Esso lungi dall'essere nato come mero fenomeno delinquenziale, fu una vicenda molto più complessa e oggetto di varia lettura e sotto diverse angolazioni di studio.

In sintesi briganti furono definiti i soldati sconfitti e sbandati del regno delle due Sicilie che, a differenza dei loro commilitoni, sfuggirono alla ghettizzazione nella prigione sabauda di Fenestrelle.

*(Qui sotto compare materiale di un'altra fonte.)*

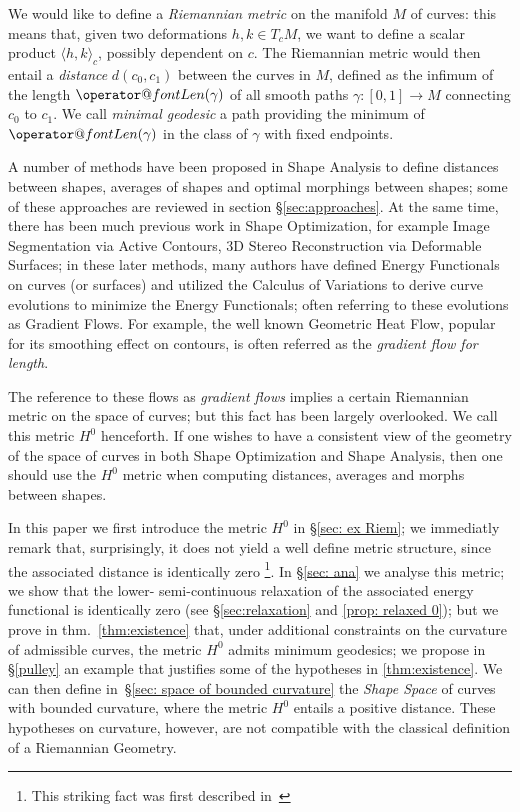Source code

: \documentclass[twoside,a4paper,english]{article}
\makeatletter
\def\Len{\mathop{\operator@font Len}\nolimits}
\makeatother
\begin{document}
We would like to define a \emph{Riemannian metric}
on the manifold $M$ of curves: 
this means that, given two deformations $h,k\in T_cM$, we want to define
a scalar product $\langle h,k\rangle_c$, possibly dependent on $c$.
The Riemannian metric would then entail a \emph{distance} $d(c_0,c_1)$ between
the curves in $M$, defined as the infimum of the length $\Len(\gamma)$
of all smooth paths $\gamma:[0,1]\to M$ connecting $c_0$ to $c_1$.
We call \emph{minimal geodesic} a path providing the minimum of $\Len(\gamma)$
in the class of $\gamma$ with fixed endpoints.



\smallskip


A number of methods have been proposed in Shape Analysis to
define distances between shapes, averages of shapes and optimal
morphings between shapes;
some of these approaches are reviewed in section
\S\ref{sec:approaches}.  At the same time, there has been much
previous work in Shape Optimization, for example Image Segmentation
via Active Contours, 3D Stereo Reconstruction via Deformable Surfaces;
in these later methods, many authors have defined Energy Functionals
on curves (or surfaces) and utilized the Calculus of Variations to
derive curve evolutions to minimize the Energy Functionals; often
referring to these evolutions as Gradient Flows.  For example, the
well known Geometric Heat Flow, popular for its smoothing effect on
contours, is often referred as the \emph{gradient flow for length}.

The reference to these flows as \emph{gradient flows} implies a
certain Riemannian metric on the space of curves; but this fact has
been largely overlooked.  We call this metric $H^0$ henceforth. If one
wishes to have a consistent view of the geometry of the space of
curves in both Shape Optimization and Shape Analysis, then one should
use the $H^0$ metric when computing distances, averages and morphs
between shapes.

In this paper we first introduce the metric $H^0$ in \S\ref{sec: ex
  Riem}; we immediatly remark that, surprisingly, it
does not yield a well define metric structure, since the associated
distance is identically zero%
\footnote{This striking fact was first described
  in~\cite{Mumford:Gibbs}}.  In \S\ref{sec: ana} we analyse this
metric; we show that the lower-%
semi-continuous relaxation of the associated energy functional is
identically zero (see \S\ref{sec:relaxation} and \ref{prop: relaxed 0}); 
but we prove in thm.~\ref{thm:existence} that, under
additional constraints on the curvature of admissible curves, the
metric $H^0$ admits minimum geodesics; we propose in \S\ref{pulley} an
example that justifies some of the hypotheses in \ref{thm:existence}. We
can then define in~\S\ref{sec: space of bounded curvature} the
\emph{Shape Space} of curves with bounded curvature, where the metric
$H^0$ entails a positive distance. These hypotheses on curvature,
however, are not compatible with the classical definition of a
Riemannian Geometry.
\end{document}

Tra questi soldati/briganti bisognava poi distinguere coloro che, pur senza avere ideali, non potevano tornare a casa perché disertori e quindi per sfuggire alla pena capitale si davano alla macchia; coloro che non avevano rinnegato il giuramento al loro re Francesco II e non erano passati nell'esercito piemontese preferendo combattere per onor di patria; coloro che,  reduci delle bande garibaldine, non furono ammessi nell'esercito meridionale ed erano anch'essi sbandati e delusi; soldati e avventurieri pagati dalla Corte in esilio a Roma o dalle iniziative che in Francia svolgeva il Duca della Grazia che reclutava uomini e contrabbandava armi da spedire nel Sud Italia.

 

Ma briganti erano anche  definiti coloro, contadini e piccoli artigiani, che pur non essendo soldati avevano inizialmente perorata e ben accolta la prospettiva unitaria e le promesse fatte loro nel periodo dittatoriale di distribuzione delle terre baronali e della abrogazione dei privilegi feudali ed ecclesiastici, ma che in breve erano rimasti delusi per le stesse parole che Giuseppe Tomasi aveva fatto dire al nobile Gattopardo: «tutto deve cambiare affinché le cose rimangano tali e quali.»

E di questo tutti se ne erano accorti.

Il Governo Piemontese affrontò con estremo rigore quella che fu chiamata la prima questione meridionale e gli anni 1861-1863 fino all'adozione ad agosto, della durissima legge Pica, furono certamente tra i più  duri e cruenti, stante anche l'impreparazione militare delle truppe piemontesi, supportate dalle orde della legione ungherese, ad affrontare la guerriglia in un ambiente impervio, ostile e poco adatto all'educazione dei fanti e dei bersaglieri usciti da caserme e scuole militari.

La provincia salernitana, specialmente nella zona del Cilento degli Alburni e dei Picentini fu uno dei territori più difficili da gestire e controllare.

A Salerno fu incaricato della repressione del brigantaggio, il trevigiano colonnello Carlo Alberto Radaelli (1820-1909) che aveva fama di uomo duro e deciso.

In gioventù era stato amico dei fratelli Attilio ed Emilio Bandiera e nel 1848-49 aveva partecipato attivamente all'insurrezione di Venezia contro gli Austriaci, partecipando alla battaglia di Mestre in cui fu ferito a morte Alessandro Poerio.

Nel 1860 era sceso con l'armata piemontese del generale Fanti ed aveva conquistato le Marche e l'Umbria e nel 1862 era a Salerno incaricato di reggere il comando militare della provincia.

Nel bando qui pubblicato con firma autografa, del 28 agosto 1862, indirizzato al sindaco di Fisciano (analogo bando fu trasmesso a tutti i sindaci) il comandante ordinava a tutti i cittadini «che non hanno legale autorizzazione» di consegnare le armi in loro possesso, pena la confisca delle stesse e l'arresto del detentore.

In virtù di un analogo proclama del Generale Alfonso La Marmora, fu chiaramente una misura preventiva e repressiva del brigantaggio, che proprio nel 1862 era molto diffuso e radicato nella provincia salernitana.

A confortare detta tesi, si pubblicano due originali documenti ufficiali dello stesso anno della Sotto Prefettura di Campagna relativi alla presenza di briganti nel territorio di San Gregorio Magno e di Romagnano.